I got to exchange backslappery with Jon Courtnay Grimwood, whose work I love and who has read some of mine as well, and got to meet John Gwynne as well, a new fantasy signing from Tor whose work should be on the shelves some time next year I'd guess. I got the crap scared out of me by the floor show before the SFX awards ceremony (3) and ended up playing Apples to Apples with Paul Cornell. These last two things are not related.

Of my good intentions, where I was going to sneak off to work on the first draft of the Air War (which is nearing its completion but needs a lot of retconning), let's just say that didn't go according to plan. In fact I'll go so far as to say none of that actually got done at all save for a single paragraph. I kid you not, the entire Tor contingent decided to go for a walk on the beach in gale force winds and intermittent rain, and I said, no, I shall be sensible and decadent and stay indoors, and get that writing done so I can feel terribly good about myself. The result: half of them are back in five minutes because it was a bit parky out.

(1) I am shameless enough and indeed fanboy enough to name drop: China Mieville, Peter F Hamilton, Mark Charan Newton, Gary Gibson, Paul Cornell. And me. I am told that in olden days the writer scene was far more cliquey and frosty to a newcomer, but as a new writer (4) in that company (and indeed in the company of the convention generally) the atmosphere was instantly welcoming. I even got a lift most of the way home with Peter Hamilton in his Car Of The Future. (5)
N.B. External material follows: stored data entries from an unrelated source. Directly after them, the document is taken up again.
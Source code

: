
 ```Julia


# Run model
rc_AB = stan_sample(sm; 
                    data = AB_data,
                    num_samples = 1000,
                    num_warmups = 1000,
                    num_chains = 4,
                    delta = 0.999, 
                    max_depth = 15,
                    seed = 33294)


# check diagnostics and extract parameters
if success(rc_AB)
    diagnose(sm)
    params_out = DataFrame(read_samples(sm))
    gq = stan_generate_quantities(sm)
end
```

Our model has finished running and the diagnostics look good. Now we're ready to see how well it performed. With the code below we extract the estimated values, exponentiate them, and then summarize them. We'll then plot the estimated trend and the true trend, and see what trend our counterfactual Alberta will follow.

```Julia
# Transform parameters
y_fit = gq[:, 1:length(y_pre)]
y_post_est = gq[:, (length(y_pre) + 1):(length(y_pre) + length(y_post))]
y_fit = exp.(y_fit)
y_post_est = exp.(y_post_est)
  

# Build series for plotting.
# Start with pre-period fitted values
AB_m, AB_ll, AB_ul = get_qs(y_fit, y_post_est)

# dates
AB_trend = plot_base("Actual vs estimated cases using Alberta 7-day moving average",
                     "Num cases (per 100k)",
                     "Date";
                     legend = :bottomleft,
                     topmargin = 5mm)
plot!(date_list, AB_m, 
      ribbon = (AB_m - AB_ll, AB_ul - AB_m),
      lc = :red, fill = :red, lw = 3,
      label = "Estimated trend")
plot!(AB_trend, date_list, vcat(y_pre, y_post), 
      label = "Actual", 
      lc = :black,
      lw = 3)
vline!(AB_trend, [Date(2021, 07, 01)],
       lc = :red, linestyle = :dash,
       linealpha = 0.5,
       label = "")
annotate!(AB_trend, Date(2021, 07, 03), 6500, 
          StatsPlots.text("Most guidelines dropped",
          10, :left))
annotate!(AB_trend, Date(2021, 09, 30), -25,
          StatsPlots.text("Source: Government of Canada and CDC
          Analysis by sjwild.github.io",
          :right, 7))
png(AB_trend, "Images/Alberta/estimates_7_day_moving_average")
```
(2) The sea, mind you, was not civilized. Nor was the weather.

(3) It was not the girls with the LED bikinis. As a professional writer one takes such things in one's stride. I'm somewhat at a loss to say what it was, to be honest. They had what I think were stiltwalking guys in enormous robot suits, all picked out with LEDs against pitch black, and thundering about in time to some very heavy bass, and something to do with the sound of it, and the sight of these huge things charging around set off a weird fight-or-flight thing in me. Baffling.

(4) Published 2008, and still a new writer. I'm not sure when I should stop feeling like the FNG. Going to be a while I suspect.

(5) One of the perks of writing SF I suppose.